Tutto cominciò con i Black Sabbath, la band formata a Birmingham alla fine degli anni Sessanta. È lì che Ozzy – allora John Michael Osbourne – realizzò album leggendari che avrebbero venduto decine di milioni di copie in tutto il mondo. Dopo la rottura con il gruppo, negli anni Ottanta, la carriera da solista non solo decollò, ma si impose con una forza inaspettata. Album come Blizzard of Ozz e Diary of a Madman lo confermarono come una delle voci più riconoscibili e influenti del rock.
Ma a trasformare Ozzy in un’industria non fu solo la musica. Nel 1996, insieme a Sharon, ideò l’Ozzfest, festival itinerante che avrebbe rivoluzionato il panorama dei concerti rock. Oltre cinque milioni di biglietti venduti e oltre cento milioni di dollari incassati. E soprattutto, un’incredibile capacità di monetizzare la propria immagine: secondo Parade, fu il primo artista rock a guadagnare 50 milioni di dollari solo attraverso il merchandising.
Nel 2002, Ozzy approdò anche in televisione, e lo fece nel modo più clamoroso possibile. The Osbournes, reality show trasmesso da Mtv, mostrava la vita quotidiana della sua famiglia. Divenne subito un cult. Nella prima stagione, ogni membro della famiglia guadagnò 20.000 dollari a puntata: un totale di 800.000 dollari. Aimee, la figlia maggiore, rifiutò di apparire e di conseguenza non ricevette alcun compenso. Ma già nella seconda stagione Sharon, abile manager oltre che moglie devota, negoziò un contratto da cinque milioni di dollari a testa. All’epoca, era la cifra più alta mai versata da Mtv.
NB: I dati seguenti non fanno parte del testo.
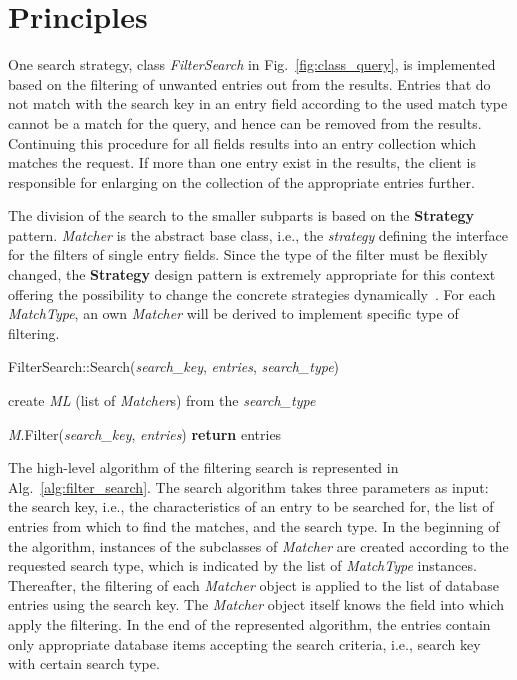 \documentclass[a4paper,twoside]{tce}
\newcommand{\param}{\emph}
\newcommand{\var}{\emph}
\newcommand{\algoreturn}{\textbf{return} }
\newcommand{\algolinenumbering}{1}
\begin{document}
\section{Principles}

One search strategy, class \emph{FilterSearch} in
Fig.~\ref{fig:class_query}, is implemented based on the filtering of
unwanted entries out from the results. Entries that do not match with
the search key in an entry field according to the used match type
cannot be a match for the query, and hence can be removed from the
results. Continuing this procedure for all fields results into an
entry collection which matches the request. If more than one entry
exist in the results, the client is responsible for enlarging on the
collection of the appropriate entries further.

The division of the search to the smaller subparts is based on the
\textbf{Strategy} pattern. \emph{Matcher} is the abstract base
class, i.e., the \emph{strategy} defining the interface for the
filters of single entry fields. Since the type of the filter must be
flexibly changed, the \textbf{Strategy} design pattern is extremely
appropriate for this context offering the possibility to change the
concrete strategies dynamically~\cite{DesignPatterns}. For each
\emph{MatchType}, an own \emph{Matcher} will be derived to implement
specific type of filtering.

\begin{algorithm}[b]
\caption{FilterSearch::Search(\param{search\_key}, \param{entries},
                              \param{search\_type})}
\label{alg:filter_search}
\begin{algorithmic}[\algolinenumbering]
\STATE create \var{ML} (list of \emph{Matcher}s) from the \param{search\_type}

\FORALL{matchers \var{M} in the \var{ML}}
  \STATE \var{M}.Filter(\param{search\_key}, \param{entries})
\ENDFOR
\STATE \algoreturn entries
\end{algorithmic}
\end{algorithm}

The high-level algorithm of the filtering search is represented in
Alg.~\ref{alg:filter_search}. The search algorithm takes three
parameters as input: the search key, i.e., the characteristics of an
entry to be searched for, the list of entries from which to find the
matches, and the search type. In the beginning of the algorithm,
instances of the subclasses of \emph{Matcher} are created according
to the requested search type, which is indicated by the list of
\emph{MatchType} instances.  Thereafter, the filtering of each
\emph{Matcher} object is applied to the list of database entries
using the search key. The \emph{Matcher} object itself knows the
field into which apply the filtering. In the end of the represented
algorithm, the entries contain only appropriate database items
accepting the search criteria, i.e., search key with certain search
type.
\end{document}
Il successo del reality trasformò gli Osbourne in un brand di famiglia, redditizio.
Oggi, il valore complessivo stimato del patrimonio degli Osbourne supera i 250 milioni di dollari. Jack, divenuto nel frattempo produttore e documentarista, possiede circa 15 milioni. Kelly, attiva tra musica, tv e moda, ne ha accumulati 16. Aimee ha seguito un percorso più riservato, restando lontana dai riflettori, con una carriera musicale autonoma. Il suo patrimonio non è noto, ma la sua scelta di indipendenza è stata sempre coerente.
A complicare la scena, ora, è la questione ereditaria. Perché Ozzy lascia dietro di sé non solo una fortuna enorme, ma anche una famiglia complessa. Oltre a Sharon, ci sono sei figli: Aimee, Kelly e Jack, nati dal secondo matrimonio, ed Elliot, Jessica e Louis, avuti dalla prima moglie, Thelma Riley. Una situazione che potrebbe facilmente trasformarsi in una battaglia legale.
L’esperto legale Adam Jones, dello studio HD Claims, ha dichiarato al Daily Record: «L’eredità di Ozzy è complessa. Sebbene Sharon erediterà probabilmente almeno il 50%, ci sono sei figli coinvolti, e qualsiasi disputa potrebbe bloccare tutto per mesi». Secondo la legge britannica e quella statunitense, in assenza di disposizioni chiare in un testamento o in un trust, la moglie eredita la parte principale, ma ogni figlio ha il diritto di reclamare la propria quota. «Nelle famiglie miste come questa», ha aggiunto Jones, «le liti sono frequenti se non si è stabilito tutto nero su bianco. Basta che uno dei figli più grandi si senta escluso o penalizzato, e si può scatenare una causa legale».
E l’eredità non si limita a proprietà e denaro liquido. Il vero tesoro sono i diritti d’autore e le royalty: canzoni, album, show televisivi, licenze commerciali. «Spesso, questi diritti valgono più dopo la morte che in vita», ha spiegato ancora Jones. Il problema è come suddividerli. Chi gestirà il catalogo? Chi trarrà profitto dalle future ristampe, dai documentari, dalle biopic che inevitabilmente arriveranno? Le domande sono molte, le risposte ancora poche.